Портрет Виталия Соломина мне захотелось написать еще четверть века назад, когда он одну за другой сыграл три роли, явившие нам нового артиста. До этого почти полтора десятилетия Соломин регулярно появлялся в фильмах и спектаклях, играя милых современных молодых людей — обаятельных, точно ощущающих современные ритмы и интонации, способных мгновенно вызывать доверие зала, восполняя пробелы драматургии. Поэтому и начинаться портрет должен был услышанным в одной компании диалогом:
— Вы знаете актера Соломина?
— Который «Адъютант его превосходительства»?
— Нет, другого.
— Другого?.. А, знаю! В «Женщинах» который? да? Беленький такой, хорошенький...

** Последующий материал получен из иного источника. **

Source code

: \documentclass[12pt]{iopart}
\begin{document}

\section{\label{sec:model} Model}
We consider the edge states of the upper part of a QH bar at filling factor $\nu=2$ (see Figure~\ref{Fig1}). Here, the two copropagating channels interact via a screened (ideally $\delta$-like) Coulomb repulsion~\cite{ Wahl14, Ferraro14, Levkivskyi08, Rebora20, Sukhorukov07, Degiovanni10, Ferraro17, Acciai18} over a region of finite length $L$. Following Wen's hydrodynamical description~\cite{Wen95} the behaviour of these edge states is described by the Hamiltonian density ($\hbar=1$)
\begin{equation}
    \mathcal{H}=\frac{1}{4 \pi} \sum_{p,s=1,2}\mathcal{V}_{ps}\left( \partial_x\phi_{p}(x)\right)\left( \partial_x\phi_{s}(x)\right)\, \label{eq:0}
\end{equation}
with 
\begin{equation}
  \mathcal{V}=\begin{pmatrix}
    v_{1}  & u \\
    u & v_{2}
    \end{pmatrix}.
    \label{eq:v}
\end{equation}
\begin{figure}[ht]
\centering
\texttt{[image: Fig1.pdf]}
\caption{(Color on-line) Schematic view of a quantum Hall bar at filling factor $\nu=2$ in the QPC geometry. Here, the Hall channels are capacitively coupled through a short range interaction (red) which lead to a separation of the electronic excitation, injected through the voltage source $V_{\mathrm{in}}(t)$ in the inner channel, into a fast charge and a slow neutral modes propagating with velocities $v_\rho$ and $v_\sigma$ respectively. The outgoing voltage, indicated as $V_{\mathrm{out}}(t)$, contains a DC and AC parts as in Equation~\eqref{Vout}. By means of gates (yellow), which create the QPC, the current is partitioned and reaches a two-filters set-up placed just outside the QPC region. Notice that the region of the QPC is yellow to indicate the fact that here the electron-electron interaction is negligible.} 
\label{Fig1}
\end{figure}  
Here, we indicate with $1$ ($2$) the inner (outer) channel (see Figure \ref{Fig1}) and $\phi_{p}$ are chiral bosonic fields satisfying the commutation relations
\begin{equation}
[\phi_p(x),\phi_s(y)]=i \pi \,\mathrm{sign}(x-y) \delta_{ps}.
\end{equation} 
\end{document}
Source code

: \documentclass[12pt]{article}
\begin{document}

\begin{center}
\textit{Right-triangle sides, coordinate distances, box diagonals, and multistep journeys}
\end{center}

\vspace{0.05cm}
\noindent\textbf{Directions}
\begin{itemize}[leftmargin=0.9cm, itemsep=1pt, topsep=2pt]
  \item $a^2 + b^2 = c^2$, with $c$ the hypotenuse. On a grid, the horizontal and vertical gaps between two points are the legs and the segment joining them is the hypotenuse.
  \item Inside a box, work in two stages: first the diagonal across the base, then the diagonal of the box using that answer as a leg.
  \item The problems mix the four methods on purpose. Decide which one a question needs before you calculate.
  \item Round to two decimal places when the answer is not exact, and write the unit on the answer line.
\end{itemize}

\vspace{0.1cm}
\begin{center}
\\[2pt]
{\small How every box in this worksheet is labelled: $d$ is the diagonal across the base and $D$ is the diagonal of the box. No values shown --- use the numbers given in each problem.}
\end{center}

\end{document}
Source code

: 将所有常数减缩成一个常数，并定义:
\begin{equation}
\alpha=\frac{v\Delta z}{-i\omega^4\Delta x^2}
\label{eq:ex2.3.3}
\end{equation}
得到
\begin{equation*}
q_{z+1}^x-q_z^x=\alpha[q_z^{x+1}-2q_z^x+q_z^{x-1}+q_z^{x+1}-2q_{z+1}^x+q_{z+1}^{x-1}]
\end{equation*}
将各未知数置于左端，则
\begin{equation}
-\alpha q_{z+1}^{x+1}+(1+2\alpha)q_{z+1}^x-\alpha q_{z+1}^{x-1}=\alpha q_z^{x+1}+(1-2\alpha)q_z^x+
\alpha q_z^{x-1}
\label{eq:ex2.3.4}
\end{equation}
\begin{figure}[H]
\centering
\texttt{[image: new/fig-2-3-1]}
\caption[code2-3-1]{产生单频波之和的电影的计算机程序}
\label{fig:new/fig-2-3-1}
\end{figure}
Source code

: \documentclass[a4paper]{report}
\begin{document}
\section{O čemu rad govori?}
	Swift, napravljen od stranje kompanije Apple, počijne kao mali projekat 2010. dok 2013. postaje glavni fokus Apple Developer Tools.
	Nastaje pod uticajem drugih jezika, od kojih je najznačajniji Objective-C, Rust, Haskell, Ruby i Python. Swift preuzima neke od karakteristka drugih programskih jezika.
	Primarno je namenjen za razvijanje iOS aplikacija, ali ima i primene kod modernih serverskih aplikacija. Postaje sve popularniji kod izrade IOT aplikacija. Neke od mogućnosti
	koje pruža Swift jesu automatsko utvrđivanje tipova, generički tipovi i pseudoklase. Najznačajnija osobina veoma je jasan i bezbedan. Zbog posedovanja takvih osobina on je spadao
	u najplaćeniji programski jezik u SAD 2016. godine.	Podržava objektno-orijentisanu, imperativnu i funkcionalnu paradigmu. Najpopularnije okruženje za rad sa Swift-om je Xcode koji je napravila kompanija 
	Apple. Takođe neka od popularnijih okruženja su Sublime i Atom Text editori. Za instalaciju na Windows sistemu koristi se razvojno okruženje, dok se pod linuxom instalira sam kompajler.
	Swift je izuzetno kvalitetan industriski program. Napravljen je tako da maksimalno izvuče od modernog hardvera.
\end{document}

Интересно, какой процент нынешних зрителей вспомнит замечательный фильм «Женщины»? Да и вообще такой диалог сегодня немыслим. «Который «Адъютант его превосходительства» — Юрий Мефодьевич Соломин — стал с тех пор тем, «который Славин из «ТАСС уполномочен заявить», Арсеньев из «Дерсу Узала» самого Куросавы», сыграл на сцене Малого дядю Ваню, царя Федора Иоанно-вича... А чтобы представить его младшего брата, Виталия Мефодьевича, давно уже не надо напрягать память. Можно привести большой список ролей, речь о некоторых — впереди. Но кто не улыбнется при упоминании доктора Ватсона из остроумного, изящного телефильма о Шерлоке Холмсе и его друге? Фильма с идеальным актерским ансамблем, музыкой, антуражем — всем, что создало куда более «всамделишную» и очаровательную «викторианскую Англию», чем она была в действительности. «Английская» чопорность соломинского Ватсона, военная выправка, немыслимая серьезность в комических ситуациях — все это стало частью превосходного дуэта с Холмсом — Ливановым и частью нашей духовной жизни.
Но это было потом. А вначале шли годы, множились роли в театре и кино, а невысказанность мучила — теперь это понятно. Кажется, именно в то время Соломин попытался реализоваться в ином жанре — сделал программу романсов. Впрочем, это не могло утолить актерского голода по настоящей работе. Бесцветность драматургического материала удручала — это стало понятно, когда появилось «настоящее». Среди множества ролей «раннего» Соломина был, правда, Кирилл в фильме «Старшая сестра» — «роль второго плана», как сказали бы сегодня. Но важная, да нет — просто необходимая, как любая роль, написанная Александром Володиным. Неизвестно, сколько автобиографического в Кирилле от самого драматурга, щедро раздававшего своим героям черты собственной судьбы и характера, но только на сей раз недостаточно говорить о «милом, обаятельном» Соломине. Кирилл был и талантливым, и безрассудно честным, и страдающим. Это был один из незаурядных «технарей» конца 60-х, которые двинули вперед и «физику», и «лирику». Но менялись времена, и такой Кирилл потом — двадцать, тридцать лет спустя — мог стать Вадимом Дашковым, другим киногероем Соломина из культовой «Зимней вишни». Да, когда-то отчаянно смелым и честным, полным идей, а ныне тратящим былой талант на правку очередного доклада нелюбимой жены, хронически врущим, хронически уставшим, попадающим в нелепейшие ситуации от привычки к безволию — наследственной болезни русских интеллигентов. Соломин всегда остро и точно показывает «героя нашего времени». А уж какое время, такой и герой.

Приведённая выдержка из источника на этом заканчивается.